Keanu Reeves è John Wick in uno scatto del film (©2018 Niko Tavernise)

La trama è semplice, dopo esser stato scomunicato nel film precedente dal sindacato degli assassini per aver ucciso un membro della tavola alta all’interno del Continental, John Wick dovrà sopravvivere ai killer mondiali che gli danno la caccia per la spropositata taglia sulla sua testa.

Stahelski trasforma New York in un immenso luna park, ogni luogo nella fuga del protagonista diventa una stanza a tema, al cui interno avvengono pittoresche azioni di lotta. Qui infatti, i combattimenti vengono portati all’eccesso, al grado massimo di violenza e fantasia. Il regista, famoso stuntman, riversa nel film tutta la sua conoscenza del settore e noi spettatori non possiamo che ammirare estasiati il lavoro compiuto sullo stunt. Questo basta? no, perché l’azione sembra esser fine a sé stessa mancando di una solida storia che giustifichi appieno le azioni dei personaggi. John Wick è una macchina omicida, ma a differenza del primo film non è chiaro il suo scopo, il suo continuare a correre e a lottare.

Un attaccamento alla vita che è sprovvisto di legami affettivi, tolto quello per la defunta moglie che sul letto di morte lo esortava a vivere. Questo però non giustifica del tutto le azioni del protagonista. É la sola sopravvivenza a muovere l’uomo nero in quello che si può definire a tutti gli effetti un survival movie.

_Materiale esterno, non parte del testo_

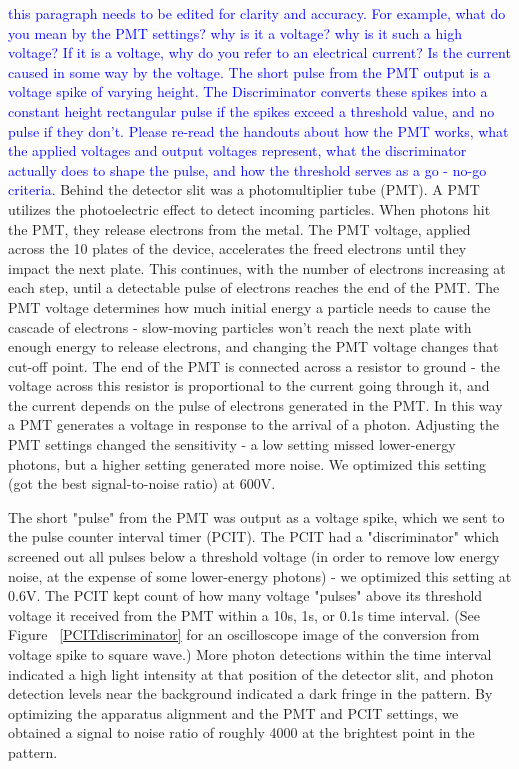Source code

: \documentclass[prb,preprint]{revtex4-1}
\begin{document}
\textcolor{blue}{this paragraph needs to be edited for clarity and accuracy. For example, what do you mean by the PMT settings? why is it a voltage? why is it such a high voltage?  If it is a voltage, why do you refer to an electrical current? Is the current caused in some way by the voltage. The short pulse from the PMT output is a voltage spike of varying height. The Discriminator converts these spikes into a constant height rectangular pulse if the spikes exceed a threshold value, and no pulse if they don't.  Please re-read the handouts about how the PMT works, what the applied voltages and output voltages represent, what the discriminator actually does to shape the pulse, and how the threshold serves as a go - no-go criteria.}
Behind the detector slit was a photomultiplier tube (PMT).  A PMT utilizes the photoelectric effect to detect incoming particles. When photons hit the PMT, they release electrons from the metal. The PMT voltage, applied across the 10 plates of the device, accelerates the freed electrons until they impact the next plate.  This continues, with the number of electrons increasing at each step, until a detectable pulse of electrons reaches the end of the PMT.  The PMT voltage determines how much initial energy a particle needs to cause the cascade of electrons - slow-moving particles won't reach the next plate with enough energy to release electrons, and changing the PMT voltage changes that cut-off point.  The end of the PMT is connected across a resistor to ground - the voltage across this resistor is proportional to the current going through it, and the current depends on the pulse of electrons generated in the PMT.  In this way a PMT generates a voltage in response to the arrival of a photon.  Adjusting the PMT settings changed the sensitivity - a low setting missed lower-energy photons, but a higher setting generated more noise.  We optimized this setting (got the best signal-to-noise ratio) at 600V.  

The short "pulse" from the PMT was output as a voltage spike, which we sent to the pulse counter interval timer (PCIT).  The PCIT had a "discriminator" which screened out all pulses below a threshold voltage (in order to remove low energy noise, at the expense of some lower-energy photons) - we optimized this setting at 0.6V. The PCIT kept count of how many voltage "pulses" above its threshold voltage it received from the PMT within a 10s, 1s, or 0.1s time interval. (See Figure ~\ref{PCITdiscriminator} for an oscilloscope image of the conversion from voltage spike to square wave.)  More photon detections within the time interval indicated a high light intensity at that position of the detector slit, and photon detection levels near the background indicated a dark fringe in the pattern. By optimizing the apparatus alignment and the PMT and PCIT settings, we obtained a signal to noise ratio of roughly 4000 at the brightest point in the pattern. 
\end{document}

Una sopravvivenza però senza profondità e con un personaggio relegato al solo atto meccanico dell’omicidio. Ciò non toglie niente alla pura estasi dell’action che nella scena con Halle Berry e i suoi cani raggiunge livelli davvero encomiabili.

John Wick (Keanu Reeves) e Sofia (Hale Berry) in una scena del film (© 01 Distribution)

Il Winston di Ian McShane ruba la scena, si contraddistingue per essere il personaggio costruito meglio e con un fine chiaro. Ritorna in questo terzo capitolo anche Laurence Fishburne nei panni di Bowery King, il re del sottosuolo. Un omaggio a quel lontano Matrix che insieme a Reeves li consacrò per sempre nella storia del cinema. La chimica tra i due non sembra essersi incrinata nel tempo e vederli insieme sullo schermo è sempre piacevole.

John Wick 3 – Parabellum è l’apoteosi dell’action movie, quello puro, fatto di testosterone e botte da orbi. Purtroppo la storia svolge un ruolo predominante nell’incrinare l’ottimo lavoro svolto sulla spettacolarizzazione e questo porta il film ben lontano da quel primo John Wick che fu una grande rivelazione di genere.